Britain faces threat of rail strike over efficiency plan. Rail union balks at plan to phase out guards' jobs
| London
Britain, which has only recently emerged from a divisive coal miners' strike, now faces the possibility of a national rail strike. The issue is over a decision by the management of British Rail to introduce a new type of train that does not require ``train guards'' -- personnel who signal to the driver that all is clear for the train to leave the station.
Guards are resisting the plan, because their services would be dispensed with on many but not all passenger and freight trains.
British rail says the current proposal -- to phase out 1,760 guards' jobs -- is necessary to save 27 million ($37 million) over five years. In all there are 11,900 train guards in Britain.
A strike vote for all guards is scheduled for Aug. 29. This offers at least the assurance that rail service will not be affected until early next month.
Guards who refused to show up for work have already forced the cancellation of some services, most noticeably in the Glasgow area of Scotland. Older-style trains may not run legally without guards.
A train strike in a country heavily criss-crossed by passenger trains could prove more unpopular than the recently-ended miners' strike, because it would directly affect millions more people than the miners' strike did.
Most labor and political experts doubt that another bruising industrial-relations conflict is in the cards, even though the possibility of a national strike is not ruled out.
Political analysts say a rail strike would boost the sagging fortunes of the ruling Conservative Party, whose popularity dropped after the miners' strike ended last March. In times of strike or crisis, such as the Falklands War, Britons tend to rally behind the government.
For the Labour Party, a rail strike could be as detrimental as the miners' strike was. Only recently, Labour established itself in opinion polls as the most popular party.
The two disputes -- rail and coal -- are not without their similarities. Both industries are classic examples of older, heavily subsidized, nationalized structures fighting change. In both cases, their chairmen, Ian MacGregor of the National Coal Board and Sir Robert Reid of British Rail, are determined to make their industries more efficient.
As management did in the miners' stike, the railway management is saying that any man who loses his job as a result of efficiency efforts can be absorbed elsewhere.
But James (Jimmy) Knapp, the general-secretary of the 140,000-strong National Union of Railwaymen is refus- ing to negotiate any agreements that would involve the single manning of trains.
(Among union leaders, Mr.
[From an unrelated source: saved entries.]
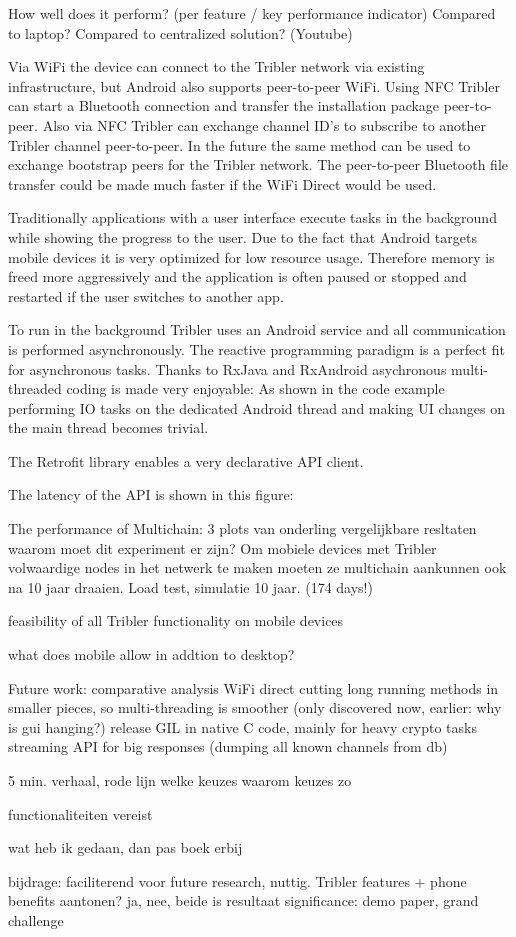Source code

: How well does it perform? (per feature / key performance indicator)
Compared to laptop?
Compared to centralized solution? (Youtube)




Via WiFi the device can connect to the Tribler network via existing infrastructure, but Android also supports peer-to-peer WiFi.
Using NFC Tribler can start a Bluetooth connection and transfer the installation package peer-to-peer.
Also via NFC Tribler can exchange channel ID's to subscribe to another Tribler channel peer-to-peer.
In the future the same method can be used to exchange bootstrap peers for the Tribler network.
The peer-to-peer Bluetooth file transfer could be made much faster if the WiFi Direct would be used.


Traditionally applications with a user interface execute tasks in the background while showing the progress to the user.
Due to the fact that Android targets mobile devices it is very optimized for low resource usage.
Therefore memory is freed more aggressively and the application is often paused or stopped and restarted if the user switches to another app.

To run in the background Tribler uses an Android service and all communication is performed asynchronously.
The reactive programming paradigm is a perfect fit for asynchronous tasks.
Thanks to RxJava and RxAndroid asychronous multi-threaded coding is made very enjoyable:
As shown in the code example performing IO tasks on the dedicated Android thread and making UI changes on the main thread becomes trivial.

The Retrofit library enables a very declarative API client.


The latency of the API is shown in this figure:

The performance of Multichain:
3 plots van onderling vergelijkbare resltaten
waarom moet dit experiment er zijn?
Om mobiele devices met Tribler volwaardige nodes in het netwerk te maken moeten ze multichain aankunnen ook na 10 jaar draaien.
Load test, simulatie 10 jaar. (174 days!)

feasibility of all Tribler functionality on mobile devices

what does mobile allow in addtion to desktop?





Future work:
comparative analysis
WiFi direct
cutting long running methods in smaller pieces, so multi-threading is smoother (only discovered now, earlier: why is gui hanging?)
release GIL in native C code, mainly for heavy crypto tasks
streaming API for big responses (dumping all known channels from db)



5 min. verhaal, rode lijn
welke keuzes
waarom keuzes zo

functionaliteiten vereist


wat heb ik gedaan, dan pas boek erbij


bijdrage: faciliterend voor future research, nuttig. Tribler features + phone benefits
aantonen? ja, nee, beide is resultaat
significance: demo paper, grand challenge

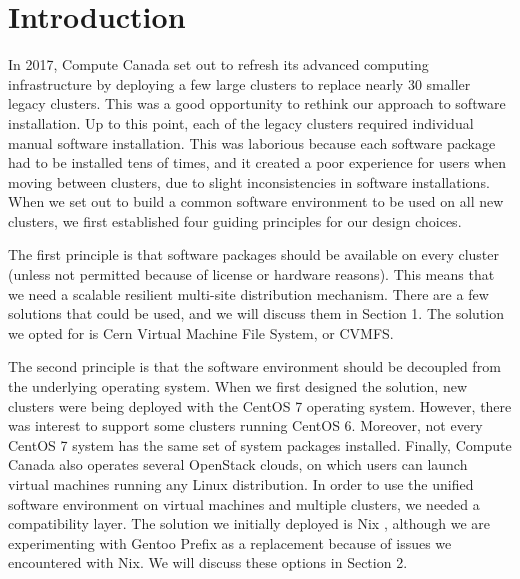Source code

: \documentclass[sigconf]{acmart}
\begin{document}
%
\maketitle

\section{Introduction}
In 2017, Compute Canada set out to refresh its advanced computing infrastructure by deploying a few large clusters to replace nearly 30 smaller legacy clusters. This was a good opportunity to rethink our approach to software installation. Up to this point, each of the legacy clusters required individual manual software installation. This was laborious because each software package had to be installed tens of times, and it created a poor experience for users when moving between clusters, due to slight inconsistencies in software installations. When we set out to build a common software environment to be used on all new clusters, we first established four guiding principles for our design choices. 

The first principle is that software packages should be available on every cluster (unless not permitted because of license or hardware reasons). This means that we need a scalable resilient multi-site distribution mechanism. There are a few solutions that could be used, and we will discuss them in Section 1. The solution we opted for is Cern Virtual Machine File System, or CVMFS\cite{CVMFS}. 

The second principle is that the software environment should be decoupled from the underlying operating system. When we first designed the solution, new clusters were being deployed with the CentOS 7 operating system. However, there was interest to support some clusters running CentOS 6. Moreover, not every CentOS 7 system has the same set of system packages installed. Finally, Compute Canada also operates several OpenStack clouds, on which users can launch virtual machines running any Linux distribution. In order to use the unified software environment on virtual machines and multiple clusters, we needed a compatibility layer. The solution we initially deployed is Nix \cite{Nix}, although we are experimenting with Gentoo Prefix \cite{Gentoo} as a replacement because of issues we encountered with Nix. We will discuss these options in Section 2.
\end{document}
Knapp was one of the most fervent supporters of miners' leader Arthur Scargill during the miners' strike.)
British Rail's tough-minded Sir Robert, after the sacking of 147 guards in Glasgow, says he is prepared to face major disruption on the railways if it is the price of getting his way. He has also announced that British Rail will stop paying all employees if the railway system is immobilized by a strike.
The significant difference between the rail dispute and the coal strike lies in the cast of principal characters.
Sir Robert of BR may come from the same cost-cutting mold as Mr. MacGregor, but he lacks the abrasive edge of the Coal Board chairman. There is also no personal feud between Sir Robert and Knapp, his opposite number on the National Union of Railwaymen (NUR), as existed between MacGregor and Mr. Scargill. While Knapp, a left-winger, may share many of Scargill's political sentiments, he is not out to revolutionize society, experts say.
More significant, Knapp is not going over the heads of his union and calling a strike without a ballot, as Scargill did.
Scargill's action alienated him from miners in Nottinghamshire, who insisted on a ballot and stayed out of the strike. His action also caused divisions in the union movement as a whole and is generally regarded as one of the reasons why the miners did not win overall public support.
Aware of the controversy that the miners' strike caused, Knapp has been cautious about hastening a rail strike. He has sided with those guards who have struck in Glasgow, in Humberside, and in South Wales, but is urging his members to hold back until the strike vote is taken. If there is a decision to strike, the rail-union leader will at least have given his union's strike stance an aura of legitimacy.
Under the 1984 Trade Union Act, legislation introduced by the government of Prime Minister Margaret Thatcher, a union must poll its members before calling a strike or face penalties. NUR leaders are also counting on public sentiment for retaining the guards as a safety precaution.
Several letters have appeared in the press lately from anxious commuters saying they don't like the idea of driver-only trains, because it offers no protection against molesters and soccer hooligans who have been known to terrorize trains.
While driver-only trains are commonplace elsewhere in Europe, their use in Britain has been restricted by union resistance, with the exception of a main-line train in the north of London. The experiment has worked well.